EXERCISE GOAL —
Lift every line from the entries that includes the word "print".

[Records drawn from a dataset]
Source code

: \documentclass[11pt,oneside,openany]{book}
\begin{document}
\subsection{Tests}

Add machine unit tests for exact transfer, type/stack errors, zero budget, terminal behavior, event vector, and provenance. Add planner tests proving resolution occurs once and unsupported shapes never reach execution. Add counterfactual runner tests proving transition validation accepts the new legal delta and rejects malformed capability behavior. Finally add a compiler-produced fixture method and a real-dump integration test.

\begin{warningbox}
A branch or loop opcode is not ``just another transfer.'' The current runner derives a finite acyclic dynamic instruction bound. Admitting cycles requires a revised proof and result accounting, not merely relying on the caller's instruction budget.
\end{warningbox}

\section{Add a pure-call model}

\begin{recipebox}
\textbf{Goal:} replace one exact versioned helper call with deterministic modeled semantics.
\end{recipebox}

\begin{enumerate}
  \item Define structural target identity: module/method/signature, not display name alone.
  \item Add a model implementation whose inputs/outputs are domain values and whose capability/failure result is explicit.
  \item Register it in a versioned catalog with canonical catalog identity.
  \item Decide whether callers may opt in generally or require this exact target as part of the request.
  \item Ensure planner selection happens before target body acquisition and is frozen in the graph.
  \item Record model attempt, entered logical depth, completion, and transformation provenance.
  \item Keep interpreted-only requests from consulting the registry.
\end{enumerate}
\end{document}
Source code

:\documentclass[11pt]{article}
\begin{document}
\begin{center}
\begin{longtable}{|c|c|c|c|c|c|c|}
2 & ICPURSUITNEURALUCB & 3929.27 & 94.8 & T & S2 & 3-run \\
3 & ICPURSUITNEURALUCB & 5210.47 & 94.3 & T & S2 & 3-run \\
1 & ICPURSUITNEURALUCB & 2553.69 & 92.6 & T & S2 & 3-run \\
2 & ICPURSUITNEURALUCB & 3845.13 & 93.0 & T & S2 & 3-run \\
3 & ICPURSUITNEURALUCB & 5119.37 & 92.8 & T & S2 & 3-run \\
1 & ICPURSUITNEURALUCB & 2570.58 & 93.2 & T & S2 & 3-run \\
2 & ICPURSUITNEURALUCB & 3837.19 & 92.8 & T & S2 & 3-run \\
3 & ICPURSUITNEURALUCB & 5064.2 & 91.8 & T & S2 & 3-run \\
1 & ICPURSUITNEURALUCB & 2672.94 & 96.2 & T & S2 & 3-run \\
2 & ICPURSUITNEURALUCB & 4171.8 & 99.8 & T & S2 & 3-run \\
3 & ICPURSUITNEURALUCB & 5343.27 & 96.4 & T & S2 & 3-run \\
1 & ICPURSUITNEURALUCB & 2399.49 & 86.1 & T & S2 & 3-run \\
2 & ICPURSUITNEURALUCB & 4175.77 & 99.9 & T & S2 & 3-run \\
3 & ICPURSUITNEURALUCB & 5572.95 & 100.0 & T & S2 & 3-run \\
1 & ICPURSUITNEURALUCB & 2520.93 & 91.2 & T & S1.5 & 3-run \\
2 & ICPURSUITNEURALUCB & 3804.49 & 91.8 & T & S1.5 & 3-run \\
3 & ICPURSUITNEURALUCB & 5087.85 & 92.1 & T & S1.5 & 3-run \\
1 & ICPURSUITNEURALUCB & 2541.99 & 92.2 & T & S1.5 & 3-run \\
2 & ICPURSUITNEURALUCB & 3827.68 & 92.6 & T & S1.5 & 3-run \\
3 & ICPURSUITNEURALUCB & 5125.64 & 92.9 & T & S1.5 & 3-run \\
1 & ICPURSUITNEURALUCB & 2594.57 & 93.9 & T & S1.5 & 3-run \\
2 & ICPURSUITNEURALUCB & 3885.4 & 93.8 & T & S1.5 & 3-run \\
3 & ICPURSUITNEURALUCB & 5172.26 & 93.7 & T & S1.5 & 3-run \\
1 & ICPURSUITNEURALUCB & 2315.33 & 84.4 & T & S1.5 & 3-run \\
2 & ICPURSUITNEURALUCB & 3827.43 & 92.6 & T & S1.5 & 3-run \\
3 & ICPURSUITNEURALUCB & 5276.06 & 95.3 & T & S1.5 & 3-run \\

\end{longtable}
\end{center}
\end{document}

---

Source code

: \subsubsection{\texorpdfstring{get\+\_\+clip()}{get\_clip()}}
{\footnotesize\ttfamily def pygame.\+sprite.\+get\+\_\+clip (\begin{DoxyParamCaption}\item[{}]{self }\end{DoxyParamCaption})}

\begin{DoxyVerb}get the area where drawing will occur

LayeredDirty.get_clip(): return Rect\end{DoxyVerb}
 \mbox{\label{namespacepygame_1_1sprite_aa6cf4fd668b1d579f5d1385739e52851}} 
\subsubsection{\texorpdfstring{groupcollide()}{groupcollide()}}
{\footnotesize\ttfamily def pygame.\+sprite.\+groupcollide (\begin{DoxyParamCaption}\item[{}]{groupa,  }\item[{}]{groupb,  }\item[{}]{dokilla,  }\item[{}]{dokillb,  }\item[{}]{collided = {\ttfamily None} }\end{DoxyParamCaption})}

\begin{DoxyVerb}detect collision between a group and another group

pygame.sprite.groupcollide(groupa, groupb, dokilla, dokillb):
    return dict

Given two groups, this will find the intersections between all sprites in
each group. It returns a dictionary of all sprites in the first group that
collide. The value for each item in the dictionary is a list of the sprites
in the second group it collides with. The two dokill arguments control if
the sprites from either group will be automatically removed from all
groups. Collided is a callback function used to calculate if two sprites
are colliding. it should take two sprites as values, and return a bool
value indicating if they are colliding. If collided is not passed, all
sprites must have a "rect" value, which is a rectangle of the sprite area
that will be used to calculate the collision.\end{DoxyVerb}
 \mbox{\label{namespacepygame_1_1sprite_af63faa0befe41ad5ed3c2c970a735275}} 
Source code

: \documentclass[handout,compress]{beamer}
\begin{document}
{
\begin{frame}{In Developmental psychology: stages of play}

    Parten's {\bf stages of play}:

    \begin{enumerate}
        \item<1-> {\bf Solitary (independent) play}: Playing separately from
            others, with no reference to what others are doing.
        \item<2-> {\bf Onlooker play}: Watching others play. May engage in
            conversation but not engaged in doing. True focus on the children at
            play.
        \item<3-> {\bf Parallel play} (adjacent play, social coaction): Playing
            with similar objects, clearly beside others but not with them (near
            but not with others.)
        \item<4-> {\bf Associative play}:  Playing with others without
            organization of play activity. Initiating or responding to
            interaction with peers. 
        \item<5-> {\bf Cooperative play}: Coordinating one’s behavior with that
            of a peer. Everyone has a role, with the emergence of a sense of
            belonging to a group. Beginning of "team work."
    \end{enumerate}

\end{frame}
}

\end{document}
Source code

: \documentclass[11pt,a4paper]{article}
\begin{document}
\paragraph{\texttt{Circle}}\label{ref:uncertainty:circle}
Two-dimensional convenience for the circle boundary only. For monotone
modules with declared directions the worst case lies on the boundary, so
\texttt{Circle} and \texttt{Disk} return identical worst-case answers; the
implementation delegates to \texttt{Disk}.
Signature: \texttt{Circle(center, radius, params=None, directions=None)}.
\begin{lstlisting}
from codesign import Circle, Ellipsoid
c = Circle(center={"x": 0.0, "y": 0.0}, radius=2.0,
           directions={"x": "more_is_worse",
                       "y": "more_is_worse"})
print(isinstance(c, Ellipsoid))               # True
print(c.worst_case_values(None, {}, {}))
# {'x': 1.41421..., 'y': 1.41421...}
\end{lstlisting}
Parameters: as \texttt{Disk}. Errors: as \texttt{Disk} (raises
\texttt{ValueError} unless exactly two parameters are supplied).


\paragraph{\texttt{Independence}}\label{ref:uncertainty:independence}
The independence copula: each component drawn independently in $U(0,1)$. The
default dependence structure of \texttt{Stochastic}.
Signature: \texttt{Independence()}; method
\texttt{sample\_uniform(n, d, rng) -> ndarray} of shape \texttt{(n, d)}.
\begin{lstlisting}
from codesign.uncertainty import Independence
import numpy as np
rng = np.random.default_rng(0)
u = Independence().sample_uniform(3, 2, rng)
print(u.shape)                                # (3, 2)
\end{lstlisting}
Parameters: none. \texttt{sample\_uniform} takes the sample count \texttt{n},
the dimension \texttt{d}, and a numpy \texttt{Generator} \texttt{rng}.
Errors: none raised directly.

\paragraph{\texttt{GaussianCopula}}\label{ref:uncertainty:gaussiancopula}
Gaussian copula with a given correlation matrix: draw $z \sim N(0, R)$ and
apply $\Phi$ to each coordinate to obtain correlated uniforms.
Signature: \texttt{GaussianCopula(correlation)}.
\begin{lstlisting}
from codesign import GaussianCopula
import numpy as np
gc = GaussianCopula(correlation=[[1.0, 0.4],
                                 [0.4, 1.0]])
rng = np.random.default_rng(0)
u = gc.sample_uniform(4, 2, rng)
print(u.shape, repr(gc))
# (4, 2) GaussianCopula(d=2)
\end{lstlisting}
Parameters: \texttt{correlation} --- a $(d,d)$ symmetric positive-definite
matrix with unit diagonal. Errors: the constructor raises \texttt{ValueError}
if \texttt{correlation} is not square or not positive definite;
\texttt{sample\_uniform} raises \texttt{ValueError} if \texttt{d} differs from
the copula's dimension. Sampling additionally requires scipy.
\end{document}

REPLY TO THE TASK —
print(isinstance(c, Ellipsoid))               # True
print(c.worst_case_values(None, {}, {}))
print(u.shape)                                # (3, 2)
print(u.shape, repr(gc))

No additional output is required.